[Material shown — start]
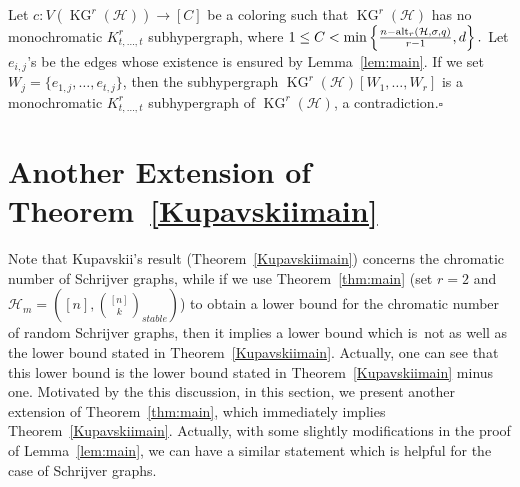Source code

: \documentclass[11pt]{amsart}
\theoremstyle{definition}
\theoremstyle{remark}
\def\KG{\operatorname{KG}}
\def\HH{\mathcal{H}}
\begin{document}
Let $c:V(\KG^r(\mathcal{H}))\longrightarrow [C]$ be a coloring such that 
$\KG^r(\mathcal{H})$ has no monochromatic $K_{t,\ldots,t}^r$ subhypergraph, where  
$1\leq C<\min\left\{{n-{\rm alt}_r(\mathcal{H},\sigma,q)\over r-1},d\right\}.$
Let $e_{i,j}$'s be the edges whose existence is ensured by Lemma~\ref{lem:main}.
If we set $W_j=\{e_{1,j},\ldots,e_{t,j}\}$, then the subhypergraph 
$\KG^r(\mathcal{H})[W_1,\ldots,W_r]$ is a monochromatic $K^r_{t,\ldots,t}$ 
subhypergraph of $\KG^r(\mathcal{H})$, a contradiction.\hfill$\square$\\


\section{Another Extension of Theorem~\ref{Kupavskiimain}\label{SG}}
Note that Kupavskii's result (Theorem~\ref{Kupavskiimain}) concerns the 
chromatic number of Schrijver graphs, while if we use Theorem~\ref{thm:main} 
(set $r=2$ and $\HH_m=([n],{[n]\choose k}_{stable})$)  to obtain a lower bound 
for the chromatic number of random Schrijver graphs, then it implies 
a lower bound which is~not as well as the lower bound stated in 
Theorem~\ref{Kupavskiimain}. Actually, one can see that this lower bound  
is the lower bound stated in Theorem~\ref{Kupavskiimain} minus one. 
Motivated by the this discussion, 
in this section, we present another extension of Theorem~\ref{thm:main}, 
which immediately  implies Theorem~\ref{Kupavskiimain}.  
Actually, with some slightly modifications in the proof of Lemma~\ref{lem:main}, 
we can have a similar statement which is helpful for the case of Schrijver graphs. 
\end{document}
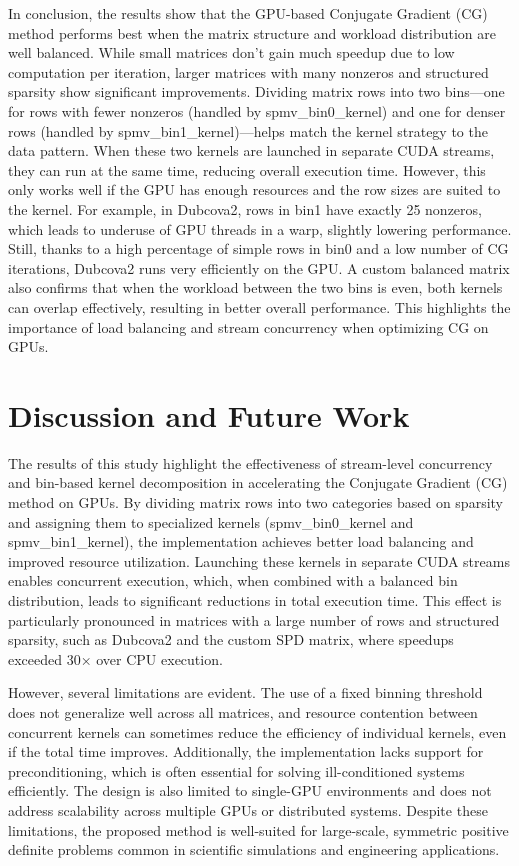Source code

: \documentclass[conference]{IEEEtran}
\begin{document}
In conclusion, the results show that the GPU-based Conjugate Gradient (CG) method performs best when the matrix structure and workload distribution are well balanced. While small matrices don’t gain much speedup due to low computation per iteration, larger matrices with many nonzeros and structured sparsity show significant improvements. Dividing matrix rows into two bins—one for rows with fewer nonzeros (handled by spmv\_bin0\_kernel) and one for denser rows (handled by spmv\_bin1\_kernel)—helps match the kernel strategy to the data pattern. When these two kernels are launched in separate CUDA streams, they can run at the same time, reducing overall execution time. However, this only works well if the GPU has enough resources and the row sizes are suited to the kernel. For example, in Dubcova2, rows in bin1 have exactly 25 nonzeros, which leads to underuse of GPU threads in a warp, slightly lowering performance. Still, thanks to a high percentage of simple rows in bin0 and a low number of CG iterations, Dubcova2 runs very efficiently on the GPU. A custom balanced matrix also confirms that when the workload between the two bins is even, both kernels can overlap effectively, resulting in better overall performance. This highlights the importance of load balancing and stream concurrency when optimizing CG on GPUs.


\section{Discussion and Future Work}
The results of this study highlight the effectiveness of stream-level concurrency and bin-based kernel decomposition in accelerating the Conjugate Gradient (CG) method on GPUs. By dividing matrix rows into two categories based on sparsity and assigning them to specialized kernels (spmv\_bin0\_kernel and spmv\_bin1\_kernel), the implementation achieves better load balancing and improved resource utilization. Launching these kernels in separate CUDA streams enables concurrent execution, which, when combined with a balanced bin distribution, leads to significant reductions in total execution time. This effect is particularly pronounced in matrices with a large number of rows and structured sparsity, such as Dubcova2 and the custom SPD matrix, where speedups exceeded 30× over CPU execution. 

However, several limitations are evident. The use of a fixed binning threshold does not generalize well across all matrices, and resource contention between concurrent kernels can sometimes reduce the efficiency of individual kernels, even if the total time improves. Additionally, the implementation lacks support for preconditioning, which is often essential for solving ill-conditioned systems efficiently. The design is also limited to single-GPU environments and does not address scalability across multiple GPUs or distributed systems. Despite these limitations, the proposed method is well-suited for large-scale, symmetric positive definite problems common in scientific simulations and engineering applications. 
\end{document}

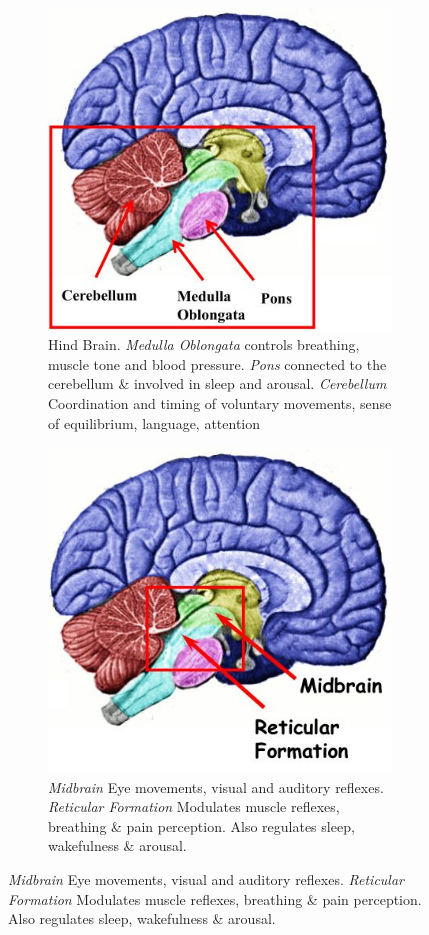 \documentclass[]{article}
\begin{document}
\begin{figure}[H]
	\caption{Brain Regions}
	\begin{subfigure}[b]{0.45\textwidth}
		\caption{Hind Brain. \emph{Medulla Oblongata} controls breathing, muscle tone and blood pressure.
			\emph{Pons} connected to the cerebellum \& involved in sleep and arousal.
			\emph{Cerebellum} Coordination and timing of voluntary movements, sense of equilibrium, language, attention}
		\includegraphics[width=\textwidth]{hindbrain}
	\end{subfigure}
	\begin{subfigure}[b]{0.45\textwidth}
		\caption{\emph{Midbrain} Eye movements, visual and auditory reflexes.
			\emph{Reticular Formation} 	Modulates muscle reflexes, breathing \& pain perception. Also regulates sleep, 			wakefulness \& 	arousal.}
		\includegraphics[width=\textwidth]{midbrain}

\end{subfigure}
\end{figure}
\end{document}
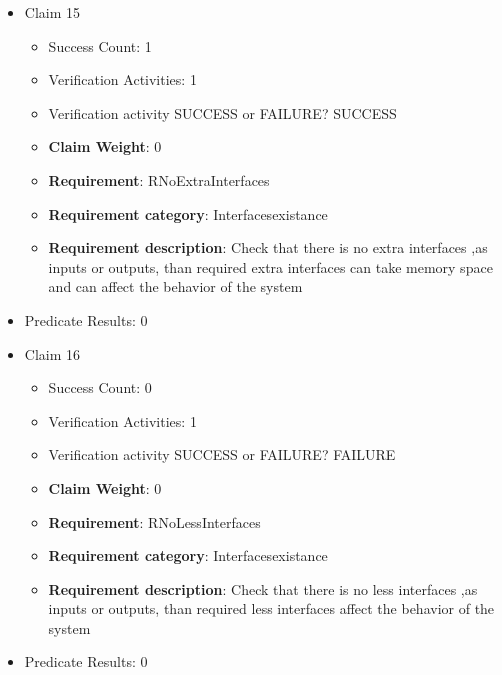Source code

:\documentclass{article}
\begin{document}
\begin{itemize}
  				  \item Claim 15
				\begin{itemize}
			    	\item Success Count: 1 
			    	\item Verification Activities: 1
					\item Verification activity SUCCESS or FAILURE? SUCCESS
					\item \textbf{Claim Weight}: 0
						\item \textbf{Requirement}: RNoExtraInterfaces 
						\item \textbf{Requirement category}: Interfacesexistance 
						\item \textbf{Requirement description}: Check that there is no extra interfaces ,as inputs or outputs, than required  extra interfaces can take memory space and can affect the behavior of the system
					
				\end{itemize}
				
									    
				\item Predicate Results: 0

  				  \item Claim 16
				\begin{itemize}
			    	\item Success Count: 0 
			    	\item Verification Activities: 1
					\item Verification activity SUCCESS or FAILURE? FAILURE
					\item \textbf{Claim Weight}: 0
						\item \textbf{Requirement}: RNoLessInterfaces 
						\item \textbf{Requirement category}: Interfacesexistance 
						\item \textbf{Requirement description}: Check that there is no less interfaces ,as inputs or outputs, than required  less interfaces affect the behavior of the system
					
				\end{itemize}
				
									    
				\item Predicate Results: 0


\end{itemize}
\end{document}
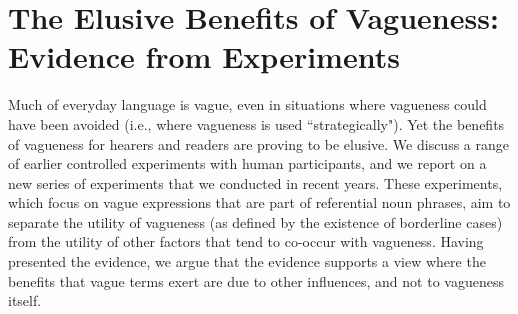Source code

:\documentclass[graybox,envcountchap,sectrefs%
,footinfo
]{svmono}
\begin{document}

\chapter{The Elusive Benefits of Vagueness: Evidence from Experiments}
\label{intro} %

Much of everyday language is vague, even in situations where vagueness could have been
avoided (i.e., where vagueness is used “strategically"). Yet the benefits of vagueness for
hearers and readers are proving to be elusive. We discuss a range of earlier controlled
experiments with human participants, and we report on a new series of experiments that
we conducted in recent years. These experiments, which focus on vague expressions that
are part of referential noun phrases, aim to separate the utility of vagueness (as defined by
the existence of borderline cases) from the utility of other factors that tend to co-occur
with vagueness. Having presented the evidence, we argue that the evidence supports a view
where the benefits that vague terms exert are due to other influences, and not to vagueness
itself.



\backmatter%



\backmatter

\printindex
\end{document}
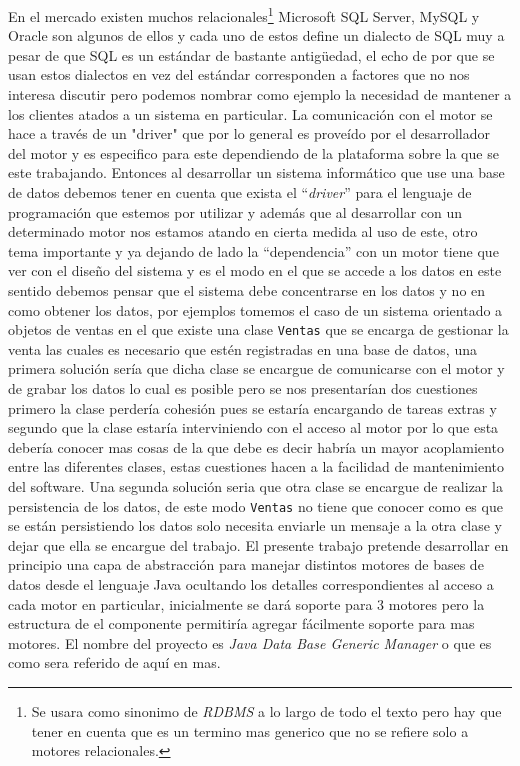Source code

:En el mercado existen muchos \dd relacionales\footnote{Se usara \dd como sinonimo de \textit{RDBMS} a lo largo de todo el texto pero hay que tener en cuenta que \dd es un termino mas generico que no se refiere solo a motores relacionales.} Microsoft SQL Server, MySQL y Oracle son algunos de ellos y cada uno de estos define un dialecto de SQL muy a pesar de que SQL es un estándar de bastante antigüedad, el echo de por que se usan estos dialectos en vez del estándar corresponden a factores que no nos interesa discutir pero podemos nombrar como ejemplo la necesidad de mantener a los clientes atados a un sistema en particular. La comunicación con el motor se hace a través de un "driver" que por lo general es proveído por el desarrollador del motor y es especifico para este dependiendo de la plataforma sobre la que se este trabajando. Entonces al desarrollar un sistema informático que use una base de datos debemos tener en cuenta que exista el ``\textit{driver}'' para el lenguaje de programación que estemos por utilizar y además que al desarrollar con un determinado motor nos estamos atando en cierta medida al uso de este, otro tema importante y ya dejando de lado la ``dependencia'' con un motor tiene que ver con el diseño del sistema y es el modo en el que se accede a los datos en este sentido debemos pensar que el sistema debe concentrarse en los datos y no en como obtener los datos, por ejemplos tomemos el caso de un sistema orientado a objetos de ventas en el que existe una clase \verb=Ventas= que se encarga de gestionar la venta las cuales es necesario que estén registradas en una base de datos, una primera solución sería que dicha clase se encargue de comunicarse con el motor y de grabar los datos lo cual es posible pero se nos presentarían dos cuestiones primero la clase perdería cohesión pues se estaría encargando de tareas extras y segundo que la clase estaría interviniendo con el acceso al motor por lo que esta debería conocer mas cosas de la que debe es decir habría un mayor acoplamiento entre las diferentes clases, estas cuestiones hacen a la facilidad de mantenimiento del software. Una segunda solución seria que otra clase se encargue de realizar la persistencia de los datos, de este modo \verb=Ventas= no tiene que conocer como es que se están persistiendo los datos solo necesita enviarle un mensaje a la otra clase y dejar que ella se encargue del trabajo. El presente trabajo pretende desarrollar en principio una capa de abstracción para manejar distintos motores de bases de datos desde el lenguaje Java ocultando los detalles correspondientes al acceso a cada motor en particular, inicialmente se dará soporte para 3 motores pero  la estructura de el componente permitiría agregar fácilmente soporte para mas motores. El nombre del proyecto es \textit{Java Data Base Generic Manager} o \jj que es como sera referido de aquí en mas.


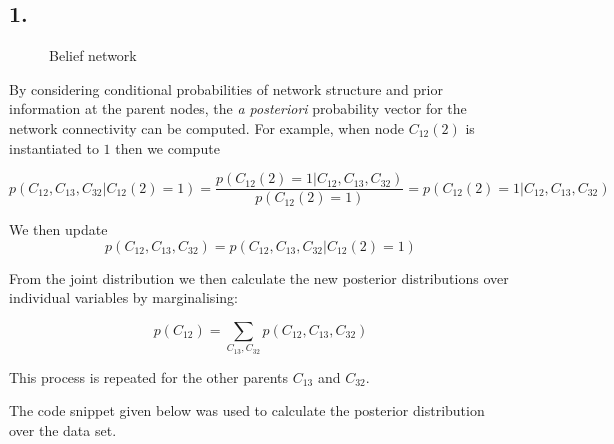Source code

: \documentclass[11pt,a4paper,oneside]{report}
\begin{document}
\subsection*{1.}
\begin{figure}[H]
  \centering
    \caption{Belief network}
    \label{fig:all_trade_cca_black}     
\end{figure}



By considering conditional probabilities of network structure and prior 
information at the parent nodes, the \emph{a 
posteriori} probability vector for the network connectivity can be computed. For 
example, when node $C_12(2)$ is instantiated to $1$ then we compute

$$ p(C_{12}, C_{13}, C_{32} | C_{12}(2) = 1) = \frac{p(C_{12}(2) = 1 | 
C_{12}, C_{13}, C_{32})}{p(C_{12}(2) = 1)} = p(C_{12}(2) = 1 | 
C_{12}, C_{13}, C_{32})$$

We then update $$p(C_{12}, C_{13}, C_{32}) = 
p(C_{12}, C_{13}, C_{32} | C_{12}(2) = 1)$$

From the joint distribution we then calculate the new posterior distributions 
over individual variables by marginalising:

$$p(C_{12}) = \sum_{C_{13},C_{32}}p(C_{12}, C_{13}, C_{32})$$

This process is repeated for the other parents $C_{13}$ and $C_{32}$.

The code snippet given below was used to calculate the posterior 
distribution over the data set.
\end{document}
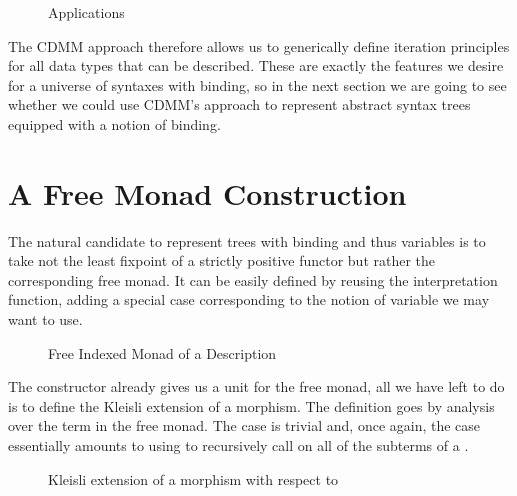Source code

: \begin{figure}[h]
\begin{minipage}{0.5\textwidth}
  \end{minipage}\begin{minipage}{0.5\textwidth}
  \end{minipage}
\caption{Applications\label{fig:appendflatten}}
\end{figure}

The CDMM approach therefore allows us to generically define iteration
principles for all data types that can be described. These are exactly
the features we desire for a universe of syntaxes with binding, so in
the next section we are going to see whether we could use CDMM's approach
to represent abstract syntax trees equipped with a notion of binding.

\section{A Free Monad Construction}

The natural candidate to represent trees with binding and thus variables
is to take not the least fixpoint of a strictly positive functor but
rather the corresponding free monad. It can be easily defined by reusing
the interpretation function, adding a special case corresponding to the
notion of variable we may want to use.

\begin{figure}[h]
  \caption{Free Indexed Monad of a Description\label{fig:datafreemonad}}
\end{figure}

The  constructor already gives us a unit for the free monad,
all we have left to do is to define the Kleisli extension of a morphism.
The definition goes by analysis over the term in the free monad. The
 case is trivial and, once again, the  case
essentially amounts to using  to recursively call 
on all of the subterms of a .

\begin{figure}[h]
  \caption{Kleisli extension of a morphism with respect to ~\label{fig:datakleisli}}
\end{figure}

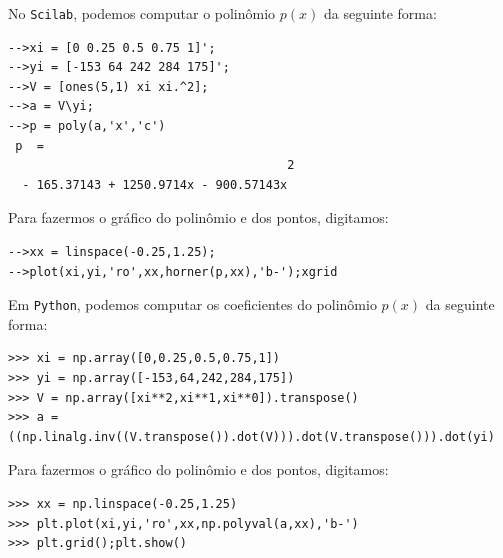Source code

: \begin{sol}
\ifisscilab
No \verb+Scilab+, podemos computar o polinômio $p(x)$ da seguinte forma:
\begin{verbatim}
-->xi = [0 0.25 0.5 0.75 1]';
-->yi = [-153 64 242 284 175]';
-->V = [ones(5,1) xi xi.^2];
-->a = V\yi;
-->p = poly(a,'x','c') 
 p  =
                                       2  
  - 165.37143 + 1250.9714x - 900.57143x   
\end{verbatim}
Para fazermos o gráfico do polinômio e dos pontos, digitamos:
\begin{verbatim}
-->xx = linspace(-0.25,1.25); 
-->plot(xi,yi,'ro',xx,horner(p,xx),'b-');xgrid
\end{verbatim}
\fi
\ifispython
Em \verb+Python+, podemos computar os coeficientes do polinômio $p(x)$ da seguinte forma:
\begin{verbatim}
>>> xi = np.array([0,0.25,0.5,0.75,1])
>>> yi = np.array([-153,64,242,284,175])
>>> V = np.array([xi**2,xi**1,xi**0]).transpose()
>>> a = ((np.linalg.inv((V.transpose()).dot(V))).dot(V.transpose())).dot(yi)
\end{verbatim}
Para fazermos o gráfico do polinômio e dos pontos, digitamos:
\begin{verbatim}
>>> xx = np.linspace(-0.25,1.25)
>>> plt.plot(xi,yi,'ro',xx,np.polyval(a,xx),'b-')
>>> plt.grid();plt.show()
\end{verbatim}
\fi
\end{sol}


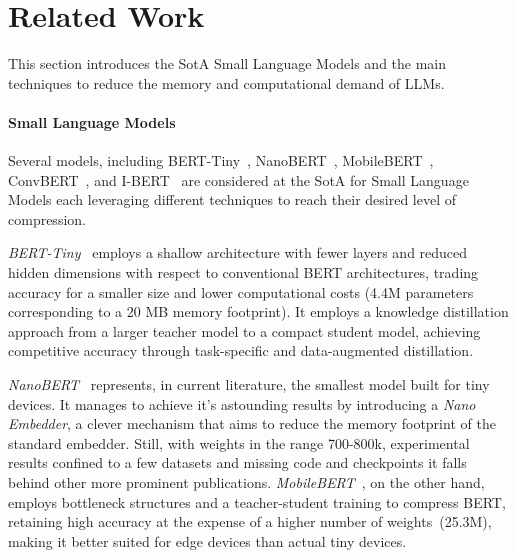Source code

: \section{Related Work}
\label{sec:relatedwork}



This section introduces the SotA Small Language Models and the main techniques to reduce the memory and computational demand of LLMs.

\paragraph{Small Language Models} 
Several models, including BERT-Tiny~\cite{tinyBERT}, NanoBERT~\cite{NanoBERT}, MobileBERT~\cite{MobileBERT}, ConvBERT~\cite{ConvBERT}, and I-BERT~\cite{i-BERT} are considered at the SotA for Small Language Models each leveraging different techniques to reach their desired level of compression. 


\textit{BERT-Tiny}~\cite{tinyBERT} employs a shallow architecture with fewer layers and reduced hidden dimensions with respect to conventional BERT architectures, trading accuracy for a smaller size and lower computational costs (4.4M parameters corresponding to a 20 MB memory footprint). It employs a knowledge distillation approach from a larger teacher model to a compact student model, achieving competitive accuracy through task-specific and data-augmented distillation. 

\textit{NanoBERT}~\cite{NanoBERT} represents, in current literature, the smallest model built for tiny devices. It manages to achieve it's astounding results by introducing a \emph{Nano Embedder}, a clever mechanism that aims to reduce the memory footprint of the standard embedder. Still, with weights in the range 700-800k, experimental results confined to a few datasets and missing code and checkpoints it falls behind other more prominent publications. \textit{MobileBERT}~\cite{MobileBERT}, on the other hand, employs bottleneck structures and a teacher-student training to compress BERT, retaining high accuracy at the expense of a higher number of weights~(25.3M), making it better suited for edge devices than actual tiny devices.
[Material shown — finish]
### Instructions for the task:
Lines from the entries that contain the string "Verification" must be found and copied.

### Response box:
			    	\item Verification Activities: 1
					\item Verification activity SUCCESS or FAILURE? SUCCESS
			    	\item Verification Activities: 1
					\item Verification activity SUCCESS or FAILURE? FAILURE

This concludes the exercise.